Since I'm being told that I can't do this by filtering the route advertisements using separate OSPF process IDs I'd like to provide details on how this can indeed be done:

The solution is implemented on both NetworkCRouter and NetworkDRouter. Relevant settings follow:

NetworkARouter <--We provided this organization our subnets so they could add a static route to us. They did not provide their subnets to us for us to create a static route.

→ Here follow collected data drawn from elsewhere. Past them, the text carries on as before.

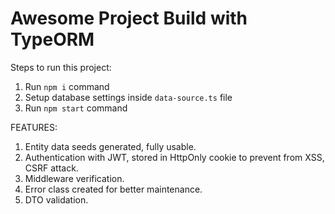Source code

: # Awesome Project Build with TypeORM

Steps to run this project:

1. Run `npm i` command
2. Setup database settings inside `data-source.ts` file
3. Run `npm start` command


FEATURES:
1. Entity data seeds generated, fully usable.
2. Authentication with JWT, stored in HttpOnly cookie to prevent from XSS, CSRF attack.
3. Middleware verification.
4. Error class created for better maintenance.
5. DTO validation.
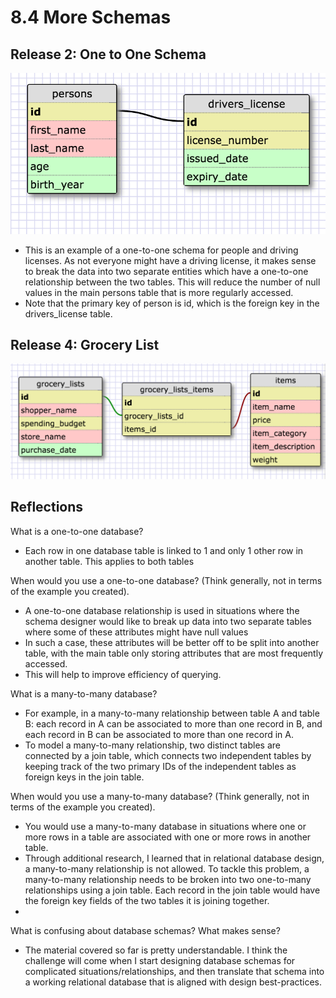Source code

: # 8.4 More Schemas

## Release 2: One to One Schema
![One-to-one Schema](/week-8/imgs/one-to-one-schema.png "One-to-one Schema")
- This is an example of a one-to-one schema for people and driving licenses. As not everyone might have a driving license, it makes sense to break the data into two separate entities which have a one-to-one relationship between the two tables. This will reduce the number of null values in the main persons table that is more regularly accessed.
- Note that the primary key of person is id, which is the foreign key in the drivers_license table.

## Release 4: Grocery List
![Many-to-many Schema](/week-8/imgs/grocery_list.png "Many-to-many schema")

## Reflections
What is a one-to-one database?
- Each row in one database table is linked to 1 and only 1 other row in another table. This applies to both tables


When would you use a one-to-one database? (Think generally, not in terms of the example you created).
- A one-to-one database relationship is used in situations where the schema designer would like to break up data into two separate tables where some of these attributes might have null values
- In such a case, these attributes will be better off to be split into another table, with the main table only storing attributes that are most frequently accessed.
- This will help to improve efficiency of querying.

What is a many-to-many database?
- For example, in a many-to-many relationship between table A and table B: each record in A can be associated to more than one record in B, and each record in B can be associated to more than one record in A.
- To model a many-to-many relationship, two distinct tables are connected by a join table, which connects two independent tables by keeping track of the two primary IDs of the independent tables as foreign keys in the join table.

When would you use a many-to-many database? (Think generally, not in terms of the example you created).
- You would use a many-to-many database in situations where one or more rows in a table are associated with one or more rows in another table.
- Through additional research, I learned that in relational database design, a many-to-many relationship is not allowed. To tackle this problem, a many-to-many relationship needs to be broken into two one-to-many relationships using a join table. Each record in the join table would have the foreign key fields of the two tables it is joining together. 
- 

What is confusing about database schemas? What makes sense?
- The material covered so far is pretty understandable. I think the challenge will come when I start designing database schemas for complicated situations/relationships, and then translate that schema into a working relational database that is aligned with design best-practices.
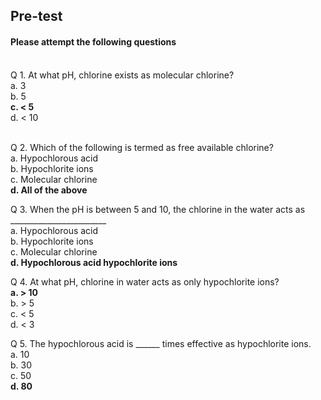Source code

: ## <b> Pre-test</b>
#### Please attempt the following questions

<br>
Q 1. At what pH, chlorine exists as molecular chlorine? <br>
a. 3<br>
b. 5<br>
<b>c. &lt; 5<br> </b>
d. &lt; 10<br> <br>

Q 2. Which of the following is termed as free available chlorine?  <br>
a. Hypochlorous acid<br>
b. Hypochlorite ions<br>
c. Molecular chlorine<br>
<b>d. All of the above</b><br>

Q 3. When the pH is between 5 and 10, the chlorine in the water acts as ________________________ <br>
a. Hypochlorous acid<br>
b. Hypochlorite ions<br>
c. Molecular chlorine<br>
<b>d. Hypochlorous acid hypochlorite ions</b><br>

Q 4. At what pH, chlorine in water acts as only hypochlorite ions?  <br>
<b>a. &gt; 10</b><br>
b. &gt; 5<br>
c. &lt; 5<br>
d. &lt; 3<br>

Q 5. The hypochlorous acid is ______ times effective as hypochlorite ions.  <br>
a. 10<br>
b. 30<br>
c. 50<br>
<b>d. 80</b>
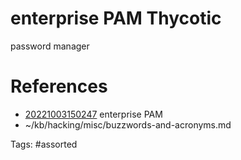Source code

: # enterprise PAM Thycotic
password manager

# References
- [20221003150247](/zet/20221003150247/) enterprise PAM
- ~/kb/hacking/misc/buzzwords-and-acronyms.md

Tags:
    #assorted


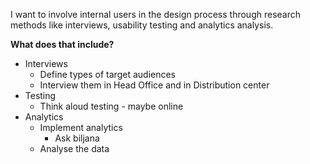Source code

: I want to involve internal users in the design process through research methods like interviews, usability testing and analytics analysis.

**What does that include?**
- Interviews
	- Define types of target audiences
	- Interview them in Head Office and in Distribution center
- Testing
	- Think aloud testing - maybe online
- Analytics
	- Implement analytics
		- Ask biljana
	- Analyse the data
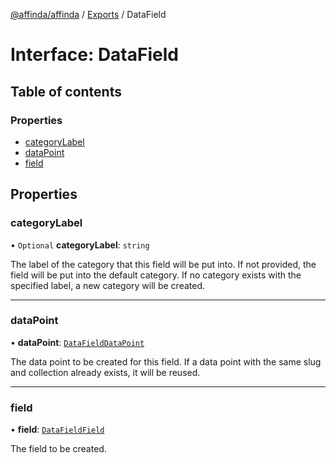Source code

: [@affinda/affinda](../README.md) / [Exports](../modules.md) / DataField

# Interface: DataField

## Table of contents

### Properties

- [categoryLabel](DataField.md#categorylabel)
- [dataPoint](DataField.md#datapoint)
- [field](DataField.md#field)

## Properties

### categoryLabel

• `Optional` **categoryLabel**: `string`

The label of the category that this field will be put into. If not provided, the field will be put into the default category. If no category exists with the specified label, a new category will be created.

___

### dataPoint

• **dataPoint**: [`DataFieldDataPoint`](DataFieldDataPoint.md)

The data point to be created for this field. If a data point with the same slug and collection already exists, it will be reused.

___

### field

• **field**: [`DataFieldField`](DataFieldField.md)

The field to be created.
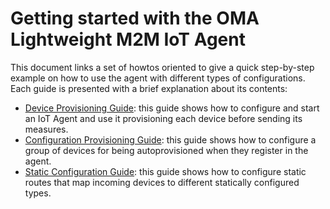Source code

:Getting started with the OMA Lightweight M2M IoT Agent
==================

This document links a set of howtos oriented to give a quick step-by-step example on how to use the agent with 
different types of configurations. Each guide is presented with a brief explanation about its contents:

* [Device Provisioning Guide](deviceProvisioning.md): this guide shows how to configure and start an IoT Agent and use it
provisioning each device before sending its measures.
* [Configuration Provisioning Guide](configurationProvisioning.md): this guide shows how to configure a group of devices
for being autoprovisioned when they register in the agent.
* [Static Configuration Guide](staticConfiguration): this guide shows how to configure static routes that map incoming
devices to different statically configured types.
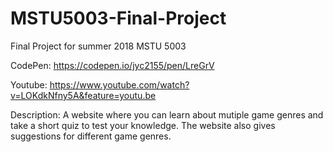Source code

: # MSTU5003-Final-Project
Final Project for summer 2018 MSTU 5003

CodePen: https://codepen.io/jyc2155/pen/LreGrV

Youtube: https://www.youtube.com/watch?v=LOKdkNfny5A&feature=youtu.be

Description: A website where you can learn about mutiple game genres and take a short quiz to test your knowledge. The website also gives suggestions for different game genres. 
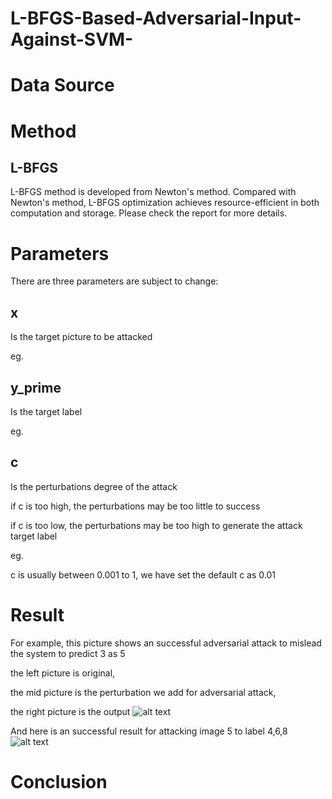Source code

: # L-BFGS-Based-Adversarial-Input-Against-SVM-

# Data Source

# Method
## L-BFGS
L-BFGS method is developed from Newton's method. Compared with Newton's method, L-BFGS optimization achieves resource-efficient in both computation and storage.
Please check the report for more details.

# Parameters
There are three parameters are subject to change:
## x 
Is the target picture to be attacked

eg.



## y_prime
Is the target label 

eg.



## c
Is the perturbations degree of the attack

if c is too high, the perturbations may be too little to success

if c is too low, the perturbations may be too high to generate the attack target label

eg.

c is usually between 0.001 to 1, we have set the default c as 0.01

# Result 
For example, this picture shows an successful adversarial attack to mislead the system to predict 3 as 5

the left picture is original, 

the mid picture is the perturbation we add for adversarial attack, 

the right picture is the output
![alt text](https://user-images.githubusercontent.com/2645110/34134760-aa82300a-e42a-11e7-81a1-54e86d21b59e.png)

And here is an successful result for attacking image 5 to label 4,6,8
![alt text](https://user-images.githubusercontent.com/2645110/34134983-e7f44544-e42b-11e7-9e7d-c678701b91fa.png)

# Conclusion

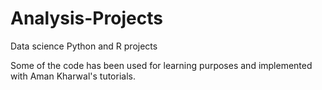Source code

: # Analysis-Projects
Data science Python and R projects

Some of the code has been used for learning purposes and implemented with Aman Kharwal's tutorials.
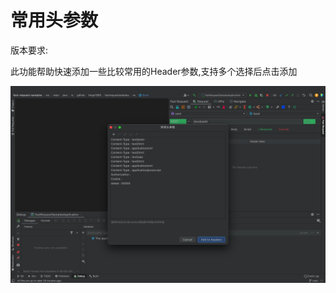 # 常用头参数

版本要求: <Badge text="2022.2.7" />

此功能帮助快速添加一些比较常用的Header参数,支持多个选择后点击添加

![commonHeader](../../.vuepress/public/img/2022.2.7/commonHeader.png)
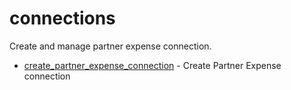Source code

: # connections

Create and manage partner expense connection.


* [create_partner_expense_connection](createpartnerexpenseconnection.md) - Create Partner Expense connection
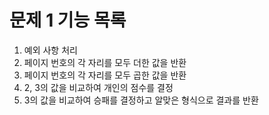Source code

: # 문제 1 기능 목록

1. 예외 사항 처리
2. 페이지 번호의 각 자리를 모두 더한 값을 반환
3. 페이지 번호의 각 자리를 모두 곱한 값을 반환
4. 2, 3의 값을 비교하여 개인의 점수를 결정
5. 3의 값을 비교하여 승패를 결정하고 알맞은 형식으로 결과를 반환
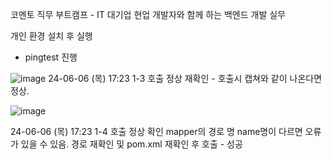 코멘토 직무 부트캠프 - IT 대기업 현업 개발자와 함께 하는 백엔드 개발 실무


개인 환경 설치 후 실행 
- pingtest 진행

![image](https://github.com/YuHaRee/mvc-practice/assets/101623679/a869cbdd-2919-4f70-94c8-420ef89e319e)
24-06-06 (목) 17:23
1-3 호출 정상 재확인 - 호출시 캡쳐와 같이 나온다면 정상.




![image](https://github.com/YuHaRee/mvc-practice/assets/101623679/e8e93a87-5c21-45a4-af0c-4fc595d0ad08)

24-06-06 (목) 17:23
1-4 호출 정상 확인
mapper의 경로 명 name명이 다르면 오류가 있을 수 있음. 경로 재확인 및 pom.xml 재확인 후 호출 - 성공
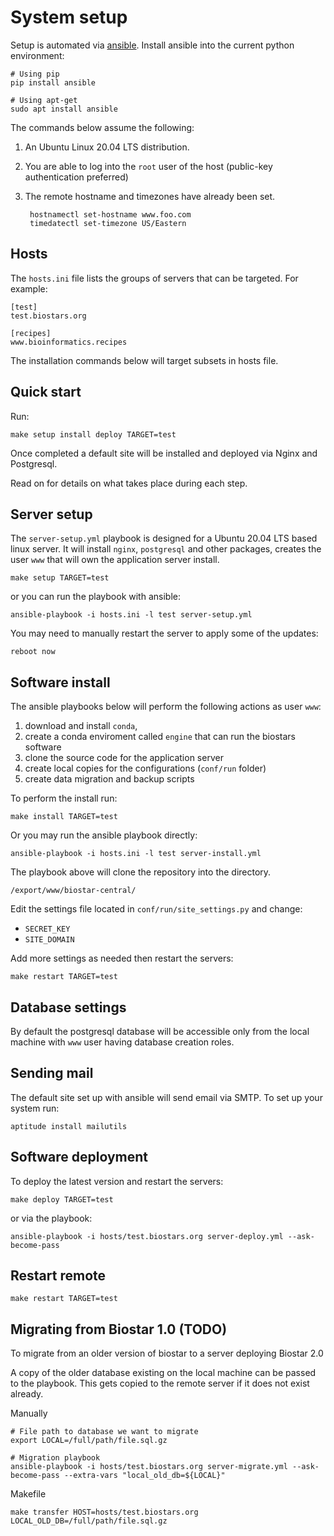 # System setup

Setup is automated via [ansible][ansible]. Install ansible into the current python environment:
    
    # Using pip
    pip install ansible
    
    # Using apt-get
    sudo apt install ansible 
    
The commands below assume the following:

1. An Ubuntu Linux 20.04 LTS distribution. 
2. You are able to log into the `root` user of the host (public-key authentication preferred)
2. The remote hostname and timezones have already been set.

        hostnamectl set-hostname www.foo.com
        timedatectl set-timezone US/Eastern

[ansible]: https://www.ansible.com/

## Hosts

The `hosts.ini` file lists the groups of servers that can be targeted. For example:

    [test]
    test.biostars.org
    
    [recipes]
    www.bioinformatics.recipes

The installation commands below will target subsets in hosts file.

## Quick start

Run:

    make setup install deploy TARGET=test 

Once completed a default site will be installed and deployed via Nginx and Postgresql.

Read on for details on what takes place during each step.

## Server setup

The `server-setup.yml` playbook is designed for a Ubuntu 20.04 LTS based linux server. It will install `nginx`, `postgresql` and other packages, creates the user  `www` that will own the application server install.

    make setup TARGET=test 
    
or you can run the playbook with ansible:

    ansible-playbook -i hosts.ini -l test server-setup.yml

You may need to manually restart the server to apply some of the updates:
    
    reboot now
    
## Software install

The ansible playbooks below will perform the following actions as user `www`:

1. download and install `conda`, 
1. create a conda enviroment called `engine` that can run the biostars software
1. clone the source code for the application server 
1. create local copies for the configurations (`conf/run` folder)
1. create data migration and backup scripts 

To perform the install run:
     
    make install TARGET=test   

Or you may run the ansible playbook directly:

    ansible-playbook -i hosts.ini -l test server-install.yml
    
The playbook above will clone the repository into the directory.

    /export/www/biostar-central/
    
Edit the settings file located in `conf/run/site_settings.py` and change:

* `SECRET_KEY`
* `SITE_DOMAIN`

Add more settings as needed then restart the servers:

    make restart TARGET=test
    
## Database settings

By default the postgresql database will be accessible only from the local 
machine with `www` user having database creation roles.

## Sending mail

The default site set up with ansible will send email via SMTP. To set up your system run:

    aptitude install mailutils

## Software deployment

To deploy the latest version and restart the servers:
 
    make deploy TARGET=test  
        
or via the playbook:

    ansible-playbook -i hosts/test.biostars.org server-deploy.yml --ask-become-pass

## Restart remote 

    make restart TARGET=test
    
## Migrating from Biostar 1.0 (TODO)

To migrate from an older version of biostar to a server deploying Biostar 2.0

A copy of the older database existing on the local machine can be passed to the playbook. 
This gets copied to the remote server if it does not exist already. 

Manually 
    
    # File path to database we want to migrate
    export LOCAL=/full/path/file.sql.gz
    
    # Migration playbook
	ansible-playbook -i hosts/test.biostars.org server-migrate.yml --ask-become-pass --extra-vars "local_old_db=${LOCAL}"

Makefile 

    make transfer HOST=hosts/test.biostars.org  LOCAL_OLD_DB=/full/path/file.sql.gz
    
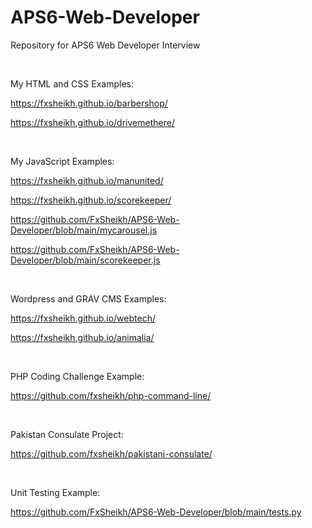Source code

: # APS6-Web-Developer
Repository for APS6 Web Developer Interview

<br />

My HTML and CSS Examples:

https://fxsheikh.github.io/barbershop/

https://fxsheikh.github.io/drivemethere/

<br />

My JavaScript Examples:

https://fxsheikh.github.io/manunited/

https://fxsheikh.github.io/scorekeeper/

https://github.com/FxSheikh/APS6-Web-Developer/blob/main/mycarousel.js

https://github.com/FxSheikh/APS6-Web-Developer/blob/main/scorekeeper.js

<br />

Wordpress and GRAV CMS Examples:

https://fxsheikh.github.io/webtech/

https://fxsheikh.github.io/animalia/

<br />

PHP Coding Challenge Example:

https://github.com/fxsheikh/php-command-line/

<br />

Pakistan Consulate Project:

https://github.com/fxsheikh/pakistani-consulate/

<br />

Unit Testing Example:

https://github.com/FxSheikh/APS6-Web-Developer/blob/main/tests.py
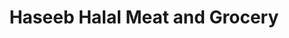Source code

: ---
title: "Haseeb Halal Meat and Grocery"
url: /derby/haseeb-halal-meat-and-grocery/
shop: convenience
---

ip route 192.168.1.24 255.255.255.248 192.168.1.9

NetworkCRouter:

interface Loopback0
 ip address 192.168.1.251 255.255.255.255
 ip ospf 1 area 1

router ospf 1
 network 192.168.1.4 0.0.0.3 area 1
 network 192.168.1.24 0.0.0.7 area 1

ip route 0.0.0.0 0.0.0.0 192.168.1.10

This router's routing table winds up looking like this minus the local and directly connected routes:

Gateway of last resort is 192.168.1.10 to network 0.0.0.0

192.168.1.0/24 is variably subnetted, 10 subnets, 3 masks
O        192.168.1.40/29 [110/2] via 192.168.1.5, 00:29:35, GigabitEthernet0/0  

NetworkDRouter:

interface Loopback0
 ip address 192.168.1.253 255.255.255.255
 ip ospf 1 area 0

interface Loopback1
 ip address 192.168.1.252 255.255.255.255
 ip ospf 1 area 1

router ospf 1
 redistribute ospf 4 subnets
 network 192.168.1.4 0.0.0.3 area 1
 network 192.168.1.40 0.0.0.7 area 1

router ospf 3
 redistribute ospf 1 subnets
 network 192.168.1.12 0.0.0.3 area 0

router ospf 4
 redistribute ospf 1 subnets

This router's routing table winds up looking like this minus the local and directly connected routes:

192.168.1.0/24 is variably subnetted, 16 subnets, 3 masks
O        192.168.1.0/30 [110/2] via 192.168.1.14, 00:28:20, GigabitEthernet0/1
O        192.168.1.8/30 [110/3] via 192.168.1.14, 00:28:20, GigabitEthernet0/1
O        192.168.1.16/29
           [110/3] via 192.168.1.14, 00:28:20, GigabitEthernet0/1
O        192.168.1.24/29 [110/2] via 192.168.1.6, 00:27:20, GigabitEthernet0/0
O        192.168.1.32/29
           [110/2] via 192.168.1.14, 00:28:20, GigabitEthernet0/1

Any packet entering this router destined for any network other than the 192.168.1.40 network gets sent out the default gateway. I can ping any host on any network with this solution from the NetworkC hosts. I do; however, get asynchronous routing when pinging a host on NetworkB. For example, if I ping from PC3 to PC6 then the packet goes through NetworkCRouter to NetworkARouter via the default route and then over to NetworkB. The ping response from PC6 goes through the NetworkDRouter and then over to NetworkC.

And it is also true that if the connection goes down between NetworkCRouter and NetworkARouter then we lose total connectivity to the NetworkA and NetworkB.